Speech to the Diplomatic Corps on the occasion of the New Year, by Mr. Nicolas SARKOZY, President of the French Republic


JPEG

Elysée Palace, January18, 2008)

Prime Minister,

Minister of Foreign and European Affairs

Ministers,

Ambassadors,

I
would like to extend a very warm welcome to you. Please accept my sincere wishes
for yourselves and your families, and please also convey to your Heads of
States my very best wishes for them and for the countries you represent
with such distinction.

Papal
Nuncio,

Thank
you for your kind words.
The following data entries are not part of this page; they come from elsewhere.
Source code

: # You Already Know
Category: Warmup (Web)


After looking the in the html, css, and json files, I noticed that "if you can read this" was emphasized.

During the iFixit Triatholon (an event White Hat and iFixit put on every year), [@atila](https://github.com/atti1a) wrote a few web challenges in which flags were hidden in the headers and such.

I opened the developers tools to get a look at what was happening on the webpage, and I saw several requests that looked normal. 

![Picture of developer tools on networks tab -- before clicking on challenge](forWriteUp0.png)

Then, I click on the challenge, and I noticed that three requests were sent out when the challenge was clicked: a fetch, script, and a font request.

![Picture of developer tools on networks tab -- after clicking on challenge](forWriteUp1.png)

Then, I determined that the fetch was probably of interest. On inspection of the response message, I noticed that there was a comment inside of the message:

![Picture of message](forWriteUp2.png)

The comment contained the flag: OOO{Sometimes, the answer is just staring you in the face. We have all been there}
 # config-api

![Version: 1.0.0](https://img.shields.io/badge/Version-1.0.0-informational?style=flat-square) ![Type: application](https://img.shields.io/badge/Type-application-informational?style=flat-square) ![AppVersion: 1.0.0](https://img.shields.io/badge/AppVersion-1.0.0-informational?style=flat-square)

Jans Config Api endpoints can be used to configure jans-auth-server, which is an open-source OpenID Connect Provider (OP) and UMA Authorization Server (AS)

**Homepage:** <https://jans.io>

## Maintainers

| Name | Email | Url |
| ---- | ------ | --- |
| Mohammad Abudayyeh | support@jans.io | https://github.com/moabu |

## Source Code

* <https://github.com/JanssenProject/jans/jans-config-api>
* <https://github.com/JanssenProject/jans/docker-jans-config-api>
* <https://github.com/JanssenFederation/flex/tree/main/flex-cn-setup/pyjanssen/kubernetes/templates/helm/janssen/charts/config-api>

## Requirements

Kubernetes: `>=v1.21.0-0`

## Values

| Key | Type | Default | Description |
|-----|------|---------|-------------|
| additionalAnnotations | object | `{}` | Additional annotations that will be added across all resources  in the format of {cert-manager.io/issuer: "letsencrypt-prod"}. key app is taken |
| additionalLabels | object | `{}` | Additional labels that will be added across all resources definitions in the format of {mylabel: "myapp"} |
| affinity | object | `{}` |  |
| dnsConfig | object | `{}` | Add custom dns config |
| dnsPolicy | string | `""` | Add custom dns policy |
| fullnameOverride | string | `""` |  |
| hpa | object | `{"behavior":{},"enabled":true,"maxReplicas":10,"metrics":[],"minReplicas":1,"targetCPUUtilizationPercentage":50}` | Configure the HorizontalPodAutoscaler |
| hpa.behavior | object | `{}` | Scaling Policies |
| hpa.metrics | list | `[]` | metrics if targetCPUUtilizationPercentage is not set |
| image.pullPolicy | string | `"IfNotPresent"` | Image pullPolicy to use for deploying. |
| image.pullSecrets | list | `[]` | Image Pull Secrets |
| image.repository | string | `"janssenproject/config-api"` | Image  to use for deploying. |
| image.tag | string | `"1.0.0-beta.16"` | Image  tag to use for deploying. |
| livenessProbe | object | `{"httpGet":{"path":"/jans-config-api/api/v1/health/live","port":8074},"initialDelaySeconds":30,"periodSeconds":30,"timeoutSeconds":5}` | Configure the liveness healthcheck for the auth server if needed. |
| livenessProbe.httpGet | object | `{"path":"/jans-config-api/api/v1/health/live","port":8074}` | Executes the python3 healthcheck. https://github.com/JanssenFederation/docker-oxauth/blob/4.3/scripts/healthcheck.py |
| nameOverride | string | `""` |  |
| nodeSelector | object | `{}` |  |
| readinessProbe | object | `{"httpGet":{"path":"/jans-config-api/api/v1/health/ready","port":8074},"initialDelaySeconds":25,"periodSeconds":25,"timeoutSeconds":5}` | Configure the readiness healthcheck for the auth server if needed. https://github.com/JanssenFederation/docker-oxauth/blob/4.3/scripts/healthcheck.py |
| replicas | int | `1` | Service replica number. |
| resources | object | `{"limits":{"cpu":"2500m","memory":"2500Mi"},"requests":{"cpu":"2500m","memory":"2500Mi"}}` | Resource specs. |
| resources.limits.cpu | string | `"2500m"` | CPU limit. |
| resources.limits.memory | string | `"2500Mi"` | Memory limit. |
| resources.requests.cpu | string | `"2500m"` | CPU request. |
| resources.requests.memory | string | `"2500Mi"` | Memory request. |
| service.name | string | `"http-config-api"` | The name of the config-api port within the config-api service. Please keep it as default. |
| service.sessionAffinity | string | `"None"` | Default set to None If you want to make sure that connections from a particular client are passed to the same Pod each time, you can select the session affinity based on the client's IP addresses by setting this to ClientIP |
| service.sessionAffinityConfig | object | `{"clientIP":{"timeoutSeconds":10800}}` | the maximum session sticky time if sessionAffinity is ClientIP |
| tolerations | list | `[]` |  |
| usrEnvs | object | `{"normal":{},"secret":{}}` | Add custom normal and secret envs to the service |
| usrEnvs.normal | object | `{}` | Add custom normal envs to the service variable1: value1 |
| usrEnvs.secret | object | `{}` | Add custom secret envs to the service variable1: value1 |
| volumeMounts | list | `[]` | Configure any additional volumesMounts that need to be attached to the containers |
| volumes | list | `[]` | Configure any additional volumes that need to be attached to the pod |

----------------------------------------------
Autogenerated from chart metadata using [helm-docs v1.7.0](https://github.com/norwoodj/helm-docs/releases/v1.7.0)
Please convey to His Holiness Pope Benedict XVI, whom
we shall have the honour of welcoming to France this year, my deep gratitude for
the very warm welcome he extended to me at the Vatican a month ago.

Ambassadors,

In
welcoming you here this afternoon I do not intend to return to the detailed
analysis of the state of the world and the description of the role of France
which I presented to the French Ambassadors on 27 August last year. You are
familiar with the contents. It remains valid. I think it would be more useful
today to begin by telling you about the convictions and thinking that underpin
my action in the international arena, and then to present the priorities for
action in 2008.

A
single conviction has inspired me throughout my political life and impelled me
since the French people entrusted me with the highest office of State: I was not
elected to bow to fate. Indeed, I do not believe in fate. I was elected to
create opportunities, to change France through a continuous process of
far-reaching reforms. I was elected with the conviction that France has an
important-perhaps even irreplaceable-role to play on the international
scene. I was elected with the resolve, with the utmost determination to act, to
pursue a coherent, ambitious, effective foreign policy.

*

My
second conviction is that this foreign policy must start from a lucid and
realistic analysis of the place of France in the world as it is today. Now,
while it is fairly easy to take the measure of what France represents, it is
harder to define the world at the start of the 21st century and
harder still to predict what it will look like over the decades to come.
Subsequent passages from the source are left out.